August 23. Bora Bora stands up like a little monument in the middle of the sea. It is beautiful but it doesn’t seem at all mysterious and for this reason one might well prefer it for a South Sea holiday of quietness to Tahiti or Moorea. We arrived in a heavy rainstorm after a rough flight in a small battered plane. Don lost his cool because of the delays and the crowding and the heat of the closed launch which took us from the airstrip across the lagoon and began one of his fuck fuck fuck outbursts. A woman behind him was sincerely surprised and whispered to her husband, “What’s he so mad about?” However we found a dear little hotel of grass huts called the Maitai and were quite happy, the tropical rain fell warm and soothing on the dark snug huts. Next day, the launch took us over to the airstrip. Having been deposited there we were told the plane would be delayed owing to engine trouble. It was delayed for ten and a half hours, during which time they kept us out at the airstrip rather than bring us back to the island and have the expense of giving us lunch at the hotel. Everybody got angry in different ways and formed groups. We were angry too but we didn’t want to belong to the groups. So we bathed in the lagoon and strolled about the beaches which have sand in very large yellow grains. We also ate coconuts, more as a protest than because we wanted them. We finally got back to Papeete just in time to board a big plane for American Samoa. It was full of the members of some huge tour, mostly Jewish. Pago Pago airport seemed awful and we resolved not to go to the Intercontinental Hotel where we had been booked in by our travel agent. So we found a driver and asked to be taken somewhere cheap and quiet. There was literally nowhere. He drove us to a house full of sleeping people, probably it was his home, and was told they couldn’t take us in. So we went to the hotel after all and got in a fight with the management because the air-conditioning made such a noise and the breakfast was practically uncooked. We had left Bora Bora without ever having seen Maupiti, the island which was the scene of Larry Holt’s long-ago love story. It lies over on the other side of Bora Bora and we had no opportunity to make the trip. But the fact that it was there, all the time, created a brooding tragic background which was just right as a contrast to Bora Bora’s sweetness and shining calm.

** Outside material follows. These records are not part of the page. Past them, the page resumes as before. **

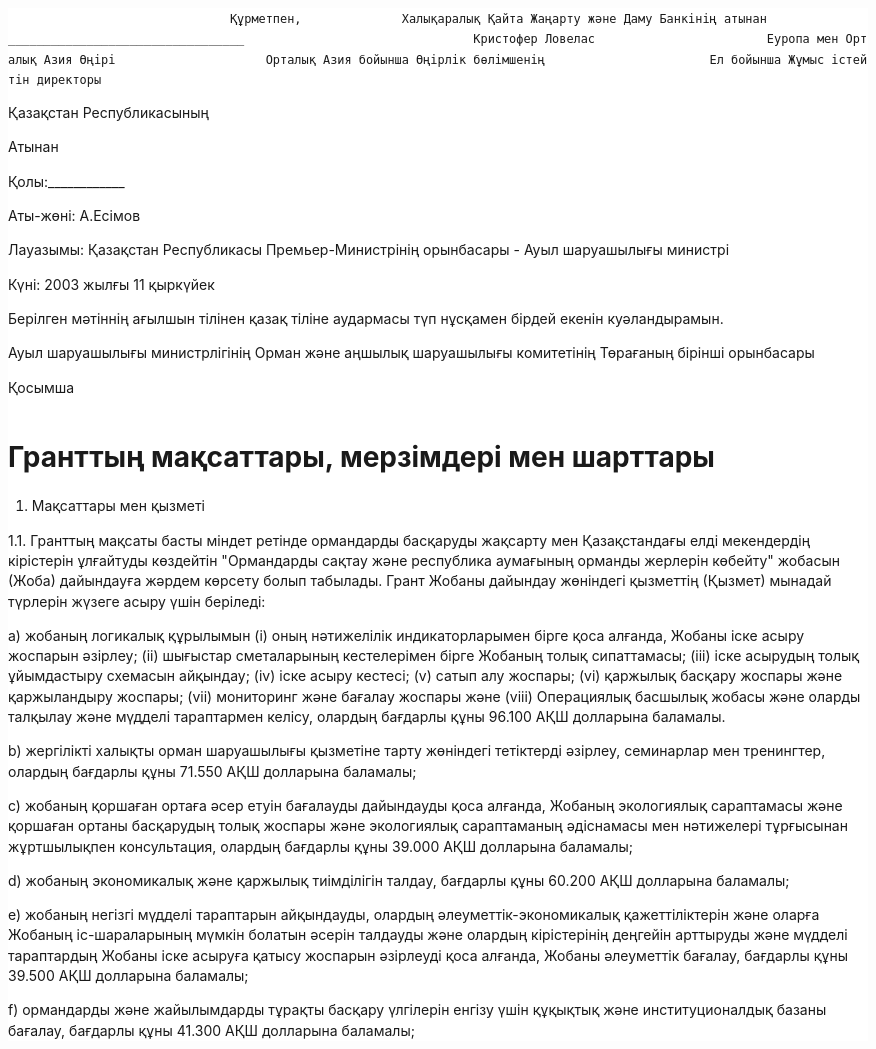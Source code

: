                                    Құрметпен,              Халықаралық Қайта Жаңарту және Даму Банкiнiң атынан                        _________________________________                                Кристофер Ловелас                        Еуропа мен Орталық Азия Өңiрi                     Орталық Азия бойынша Өңiрлiк бөлiмшенiң                       Ел бойынша Жұмыс iстейтiн директоры

Қазақстан Республикасының

Атынан

Қолы:____________

Аты-жөнi: А.Есімов

Лауазымы: Қазақстан Республикасы Премьер-Министрінің орынбасары - Ауыл шаруашылығы министрі

Күнi: 2003 жылғы 11 қыркүйек

Берiлген мәтiннiң ағылшын тiлiнен қазақ тiлiне аудармасы түп нұсқамен бiрдей екенiн куәландырамын.

Ауыл шаруашылығы министрлiгiнiң Орман және аңшылық шаруашылығы комитетiнiң Төрағаның бiрiншi орынбасары

Қосымша

# Гранттың мақсаттары, мерзiмдерi мен шарттары

1.  Мақсаттары мен қызметi

1.1. Гранттың мақсаты басты мiндет ретiнде ормандарды басқаруды жақсарту мен Қазақстандағы елдi мекендердiң кiрiстерiн ұлғайтуды көздейтiн "Ормандарды сақтау және республика аумағының орманды жерлерiн көбейту" жобасын (Жоба) дайындауға жәрдем көрсету болып табылады. Грант Жобаны дайындау жөнiндегi қызметтiң (Қызмет) мынадай түрлерiн жүзеге асыру үшiн берiледi:

а) жобаның логикалық құрылымын (i) оның нәтижелiлiк индикаторларымен бiрге қоса алғанда, Жобаны iске асыру жоспарын әзiрлеу; (іі) шығыстар сметаларының кестелерiмен бiрге Жобаның толық сипаттамасы; (iii) iске асырудың толық ұйымдастыру схемасын айқындау; (iv) iске асыру кестесi; (v) сатып алу жоспары; (vi) қаржылық басқару жоспары және қаржыландыру жоспары; (vіі) мониторинг және бағалау жоспары және (viii) Операциялық басшылық жобасы және оларды талқылау және мүдделi тараптармен келiсу, олардың бағдарлы құны 96.100 АҚШ долларына баламалы.

b) жергiлiктi халықты орман шаруашылығы қызметiне тарту жөнiндегi тетiктердi әзiрлеу, семинарлар мен тренингтер, олардың бағдарлы құны 71.550 АҚШ долларына баламалы;

с) жобаның қоршаған ортаға әсер етуiн бағалауды дайындауды қоса алғанда, Жобаның экологиялық сараптамасы және қоршаған ортаны басқарудың толық жоспары және экологиялық сараптаманың әдіснамасы мен нәтижелері тұрғысынан жұртшылықпен консультация, олардың бағдарлы құны 39.000 АҚШ долларына баламалы;

d) жобаның экономикалық және қаржылық тиімділігін талдау, бағдарлы құны 60.200 АҚШ долларына баламалы;

е) жобаның негiзгi мүдделi тараптарын айқындауды, олардың әлеуметтiк-экономикалық қажеттiлiктерiн және оларға Жобаның iс-шараларының мүмкiн болатын әсерiн талдауды және олардың кiрiстерiнiң деңгейiн арттыруды және мүдделi тараптардың Жобаны iске асыруға қатысу жоспарын әзiрлеудi қоса алғанда, Жобаны әлеуметтiк бағалау, бағдарлы құны 39.500 АҚШ долларына баламалы;

f) ормандарды және жайылымдарды тұрақты басқару үлгiлерiн енгiзу үшiн құқықтық және институционалдық базаны бағалау, бағдарлы құны 41.300 АҚШ долларына баламалы;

Last night I talked about all this to Jo, who has just got back from Brazil. Paul Wonner was sick in Chile and Buenos Aires and so he and Bill decided they couldn’t wait for her and went straight back home. So Jo decided to go alone, and she met some people who entertained her and all was well—rather grimly and heroically so; she has proved to herself—and to Ben too, of course—that she can make out on her own. Not that she enjoyed the trip but it taught her a lot. Poor old Jo, now her kitties are sick with a fever and have had to go to the vet.
August 24. I forgot to mention how, when we left Acres of Books and were on our way home, we noticed one of the two very impressive bridges—much more impressive, I think, than Sydney Bridge, and outrageous looking too, like roller coasters—between Long Beach, Terminal Island and San Pedro. I had never seen them before. Neither had the boys. So of course we had to drive over them. All around was this almost comically ghastly junk-landscape, reeking of oil. Jim delivered himself of a pensée which was so sententious and yet perfectly natural in the mouth of someone very young that I made him write it down on the notepad in the glove compartment of the Volkswagen, to his great embarrassment: “Man has finally created a situation in which it’s necessary for him to bypass his own colossal blunders!”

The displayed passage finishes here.